I know it’ll remain like it was for some time but eventually be monetized.
Looks like he found a pretty solid monetization strategy.
Anyone here care to speculate on the reason why we are seeing so many acquisitions in the game space?
I wouldn't be surprised if someone at NYT already built it and has it feature flagged off or something.
Congrats to the creator, I would've done the same.
Even with a perfectly placed hit it’s hard to imagine a motorcycle improving the run to first, too, and that gets even worse when you’re thinking about other bases. Going to first you have the momentum of your swing to help you get going too, particularly if you bat left. I’d honestly like to see that tried, because I bet a runner would win every time even if you made the rule touching with a tire instead of your body.
I’m struggling to improve on your metaphor, though, and historically cheating has focused on other things like sticky balls to improve handling. I think it’s pretty hard to hit better with a different tool than a bat, short of making the bat bigger but keeping its properties. Maybe a treated 2x4? Corked bats come to mind too as something that’s been tried, and what that does to the bat and swing is interesting, but it pretty conclusively doesn’t make you hit better or farther (the opposite; we’ve played with it on my team).
https://youtu.be/Puo6Vgcbxps
And we assume that the motorcycle is already started and warmed up and the base path is paved etc. etc.
Also the batter has a gun.
Wordle is a game. Games are meant to be fun. If you want to enjoy the game, don't meta-game it. Stop using a text editor and a word finder and see why we actually still enjoy it.
Did I read that right ? Wordle was valued above 1M. It seems crazy from the outside but I guess I never realized how popular it.
I'm notoriously bad at picking up habits too, even if it's something I want to do.
If it was unlimited I would have likely gotten bored of it day 2.
Real bummer, I enjoyed the collective experience of sharing the emoji square badges with friends in group chats. It was a fun daily challenge that anybody could hop in on at any time.
It's the new sudoku. It's the new crossword puzzle.
What was preventing them from paying someone to build a clone?
> A developer who created a copycat iOS version of Wordle admitted that he was "wrong" to try to monetize the daily word game after he generated backlash online and Apple removed the clone from its App Store.
1. Whole world playing against each other trying to guess same word every day
2. Easy way to share your results without spoiling the game
If the NYT would release "The daily NYW word game" it would probably not catch on as much.

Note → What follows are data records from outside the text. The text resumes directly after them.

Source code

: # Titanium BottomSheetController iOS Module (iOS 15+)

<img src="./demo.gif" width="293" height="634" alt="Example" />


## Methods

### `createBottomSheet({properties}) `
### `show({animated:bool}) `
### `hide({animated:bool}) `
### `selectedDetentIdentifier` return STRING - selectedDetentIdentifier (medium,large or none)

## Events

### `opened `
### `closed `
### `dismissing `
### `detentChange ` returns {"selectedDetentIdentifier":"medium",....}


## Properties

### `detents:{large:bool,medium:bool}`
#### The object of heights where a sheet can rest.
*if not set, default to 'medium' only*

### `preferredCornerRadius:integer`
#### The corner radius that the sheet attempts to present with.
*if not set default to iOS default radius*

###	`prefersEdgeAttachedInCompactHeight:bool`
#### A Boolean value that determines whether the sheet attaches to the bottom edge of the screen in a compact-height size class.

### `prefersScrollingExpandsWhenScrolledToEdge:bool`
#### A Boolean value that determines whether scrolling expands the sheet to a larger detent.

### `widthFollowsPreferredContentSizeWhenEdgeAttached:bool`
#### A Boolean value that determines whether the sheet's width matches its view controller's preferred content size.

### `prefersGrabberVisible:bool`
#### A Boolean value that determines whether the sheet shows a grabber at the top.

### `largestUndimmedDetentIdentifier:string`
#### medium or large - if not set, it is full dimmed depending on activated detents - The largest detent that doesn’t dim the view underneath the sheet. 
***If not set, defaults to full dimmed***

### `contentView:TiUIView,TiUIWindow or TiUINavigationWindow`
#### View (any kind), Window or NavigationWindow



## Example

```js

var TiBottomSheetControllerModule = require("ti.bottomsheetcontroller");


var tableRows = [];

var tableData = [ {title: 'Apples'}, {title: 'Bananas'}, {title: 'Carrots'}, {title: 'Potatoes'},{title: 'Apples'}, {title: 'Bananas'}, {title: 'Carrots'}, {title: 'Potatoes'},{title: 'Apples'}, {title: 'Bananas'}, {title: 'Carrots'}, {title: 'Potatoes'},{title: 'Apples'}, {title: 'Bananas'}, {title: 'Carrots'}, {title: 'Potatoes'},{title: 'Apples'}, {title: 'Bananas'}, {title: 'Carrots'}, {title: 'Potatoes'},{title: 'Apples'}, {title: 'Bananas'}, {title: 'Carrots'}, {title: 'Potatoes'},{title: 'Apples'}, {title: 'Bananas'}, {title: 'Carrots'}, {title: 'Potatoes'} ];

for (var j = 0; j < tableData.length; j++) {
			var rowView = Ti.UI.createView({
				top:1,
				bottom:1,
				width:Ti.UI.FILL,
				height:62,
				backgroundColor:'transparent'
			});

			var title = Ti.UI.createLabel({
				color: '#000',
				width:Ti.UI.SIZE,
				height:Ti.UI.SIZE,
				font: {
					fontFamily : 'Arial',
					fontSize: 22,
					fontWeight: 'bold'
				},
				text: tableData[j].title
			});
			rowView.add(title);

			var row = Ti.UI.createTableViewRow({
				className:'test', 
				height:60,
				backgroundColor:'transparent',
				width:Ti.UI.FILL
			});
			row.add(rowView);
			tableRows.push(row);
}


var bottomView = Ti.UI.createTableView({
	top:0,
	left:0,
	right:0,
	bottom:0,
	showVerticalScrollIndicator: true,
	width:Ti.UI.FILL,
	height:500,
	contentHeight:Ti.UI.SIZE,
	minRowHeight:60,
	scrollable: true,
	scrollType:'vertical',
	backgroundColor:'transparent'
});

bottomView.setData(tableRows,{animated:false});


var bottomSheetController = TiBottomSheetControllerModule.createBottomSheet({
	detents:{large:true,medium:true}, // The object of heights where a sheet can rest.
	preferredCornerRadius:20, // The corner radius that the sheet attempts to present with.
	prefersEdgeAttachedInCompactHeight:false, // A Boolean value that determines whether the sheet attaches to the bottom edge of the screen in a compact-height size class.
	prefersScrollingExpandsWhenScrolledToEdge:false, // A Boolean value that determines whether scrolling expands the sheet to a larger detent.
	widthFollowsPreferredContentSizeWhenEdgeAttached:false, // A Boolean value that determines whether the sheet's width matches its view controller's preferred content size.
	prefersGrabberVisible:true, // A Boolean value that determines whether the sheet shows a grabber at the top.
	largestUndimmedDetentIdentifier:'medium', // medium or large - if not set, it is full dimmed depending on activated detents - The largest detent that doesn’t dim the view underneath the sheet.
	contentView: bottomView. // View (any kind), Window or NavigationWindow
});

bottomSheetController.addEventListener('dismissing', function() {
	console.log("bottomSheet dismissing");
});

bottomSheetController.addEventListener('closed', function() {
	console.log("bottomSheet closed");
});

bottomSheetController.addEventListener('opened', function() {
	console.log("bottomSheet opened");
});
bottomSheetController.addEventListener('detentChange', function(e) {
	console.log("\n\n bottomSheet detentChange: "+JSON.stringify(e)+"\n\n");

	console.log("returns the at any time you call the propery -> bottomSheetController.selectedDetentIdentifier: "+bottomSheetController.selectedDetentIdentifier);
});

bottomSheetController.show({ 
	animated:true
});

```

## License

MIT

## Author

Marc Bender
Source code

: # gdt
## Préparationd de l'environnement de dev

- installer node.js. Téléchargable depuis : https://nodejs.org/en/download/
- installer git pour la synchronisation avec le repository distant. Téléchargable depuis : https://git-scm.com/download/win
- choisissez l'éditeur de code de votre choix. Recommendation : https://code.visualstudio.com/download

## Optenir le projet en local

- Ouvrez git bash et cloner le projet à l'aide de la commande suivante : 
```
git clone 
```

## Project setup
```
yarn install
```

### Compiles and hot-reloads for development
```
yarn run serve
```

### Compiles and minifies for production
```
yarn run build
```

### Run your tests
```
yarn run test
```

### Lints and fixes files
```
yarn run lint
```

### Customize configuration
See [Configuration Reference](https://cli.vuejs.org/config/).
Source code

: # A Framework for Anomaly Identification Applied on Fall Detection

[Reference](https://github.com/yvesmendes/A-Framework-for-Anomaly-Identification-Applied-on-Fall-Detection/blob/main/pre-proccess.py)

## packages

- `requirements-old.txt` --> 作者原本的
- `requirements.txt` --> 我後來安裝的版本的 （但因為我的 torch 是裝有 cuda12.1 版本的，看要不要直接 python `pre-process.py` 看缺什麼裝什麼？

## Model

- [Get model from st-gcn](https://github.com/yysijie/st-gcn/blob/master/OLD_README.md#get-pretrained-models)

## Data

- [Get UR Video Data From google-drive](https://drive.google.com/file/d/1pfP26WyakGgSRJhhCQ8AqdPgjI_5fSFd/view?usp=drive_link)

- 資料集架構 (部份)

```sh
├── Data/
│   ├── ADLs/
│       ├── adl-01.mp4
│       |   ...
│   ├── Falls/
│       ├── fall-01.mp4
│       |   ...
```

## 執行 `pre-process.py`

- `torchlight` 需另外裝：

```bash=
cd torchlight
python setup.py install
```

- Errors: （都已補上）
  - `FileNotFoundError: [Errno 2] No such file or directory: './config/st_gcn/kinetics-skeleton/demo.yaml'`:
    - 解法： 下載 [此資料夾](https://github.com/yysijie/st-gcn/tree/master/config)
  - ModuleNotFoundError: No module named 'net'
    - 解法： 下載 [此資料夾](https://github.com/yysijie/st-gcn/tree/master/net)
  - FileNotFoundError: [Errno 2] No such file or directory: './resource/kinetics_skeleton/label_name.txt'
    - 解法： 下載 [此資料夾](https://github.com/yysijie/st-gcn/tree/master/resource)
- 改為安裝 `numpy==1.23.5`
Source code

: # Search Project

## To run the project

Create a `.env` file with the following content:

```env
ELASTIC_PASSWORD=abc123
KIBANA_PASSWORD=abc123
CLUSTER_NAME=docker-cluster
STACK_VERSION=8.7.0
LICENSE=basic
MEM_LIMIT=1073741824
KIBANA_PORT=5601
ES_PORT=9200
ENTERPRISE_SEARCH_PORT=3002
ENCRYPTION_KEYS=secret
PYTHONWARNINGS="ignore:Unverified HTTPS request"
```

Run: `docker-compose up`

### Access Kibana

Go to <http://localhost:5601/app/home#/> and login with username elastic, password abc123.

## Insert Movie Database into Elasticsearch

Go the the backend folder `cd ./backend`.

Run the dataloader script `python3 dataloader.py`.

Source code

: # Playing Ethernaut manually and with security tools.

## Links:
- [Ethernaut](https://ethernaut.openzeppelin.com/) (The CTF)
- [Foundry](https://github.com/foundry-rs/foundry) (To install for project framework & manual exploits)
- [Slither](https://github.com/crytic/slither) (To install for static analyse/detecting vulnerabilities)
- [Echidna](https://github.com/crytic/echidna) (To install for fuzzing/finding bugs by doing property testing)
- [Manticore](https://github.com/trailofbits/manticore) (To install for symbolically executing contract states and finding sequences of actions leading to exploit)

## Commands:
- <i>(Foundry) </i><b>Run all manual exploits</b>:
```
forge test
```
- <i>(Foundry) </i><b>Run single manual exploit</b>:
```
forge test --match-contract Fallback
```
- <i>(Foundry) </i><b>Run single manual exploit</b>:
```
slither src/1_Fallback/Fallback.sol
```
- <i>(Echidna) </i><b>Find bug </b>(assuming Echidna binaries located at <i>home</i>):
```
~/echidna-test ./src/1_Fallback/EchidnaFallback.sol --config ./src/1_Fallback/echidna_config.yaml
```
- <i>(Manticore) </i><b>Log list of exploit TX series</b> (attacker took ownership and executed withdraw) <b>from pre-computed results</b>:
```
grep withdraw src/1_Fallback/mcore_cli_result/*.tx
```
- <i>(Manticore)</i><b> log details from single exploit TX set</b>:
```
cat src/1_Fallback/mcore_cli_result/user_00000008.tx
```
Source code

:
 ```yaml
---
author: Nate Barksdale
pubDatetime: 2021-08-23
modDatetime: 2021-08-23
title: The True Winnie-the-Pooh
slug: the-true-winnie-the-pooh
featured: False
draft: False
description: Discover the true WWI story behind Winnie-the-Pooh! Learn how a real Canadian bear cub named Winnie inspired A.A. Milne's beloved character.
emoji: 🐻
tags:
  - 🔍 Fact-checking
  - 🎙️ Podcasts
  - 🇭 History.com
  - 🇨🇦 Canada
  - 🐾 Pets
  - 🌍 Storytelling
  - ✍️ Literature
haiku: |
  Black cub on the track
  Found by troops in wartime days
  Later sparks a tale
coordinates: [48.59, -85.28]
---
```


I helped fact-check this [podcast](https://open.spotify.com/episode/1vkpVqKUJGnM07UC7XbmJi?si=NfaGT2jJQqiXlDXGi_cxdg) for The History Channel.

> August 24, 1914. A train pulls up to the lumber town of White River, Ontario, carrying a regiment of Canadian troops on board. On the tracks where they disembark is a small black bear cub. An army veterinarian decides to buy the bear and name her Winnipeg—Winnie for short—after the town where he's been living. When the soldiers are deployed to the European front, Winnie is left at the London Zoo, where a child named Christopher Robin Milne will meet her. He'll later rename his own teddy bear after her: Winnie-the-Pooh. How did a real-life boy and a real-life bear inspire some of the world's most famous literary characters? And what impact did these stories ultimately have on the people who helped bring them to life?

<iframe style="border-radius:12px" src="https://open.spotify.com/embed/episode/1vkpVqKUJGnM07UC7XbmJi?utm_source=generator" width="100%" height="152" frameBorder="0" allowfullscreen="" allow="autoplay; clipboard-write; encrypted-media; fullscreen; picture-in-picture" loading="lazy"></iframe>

> for a price "in the low seven figures"
That's a lot cheaper than I expected, considering it has a dedicated daily user base in the millions. ~$1/active user is an absolute steal if you are just talking customer acquisition, let alone the actual asset and brand. NYT essentially just bought the hottest new social network.
On the other end though, a single developer getting paid millions for a few days worth of work certainly doesn't hurt.
Yeah, same here. I would like to compare the most valuable numbers to something like HQ Trivia, which was far more expensive to run (even when they weren't giving away $X00k per day in prize money).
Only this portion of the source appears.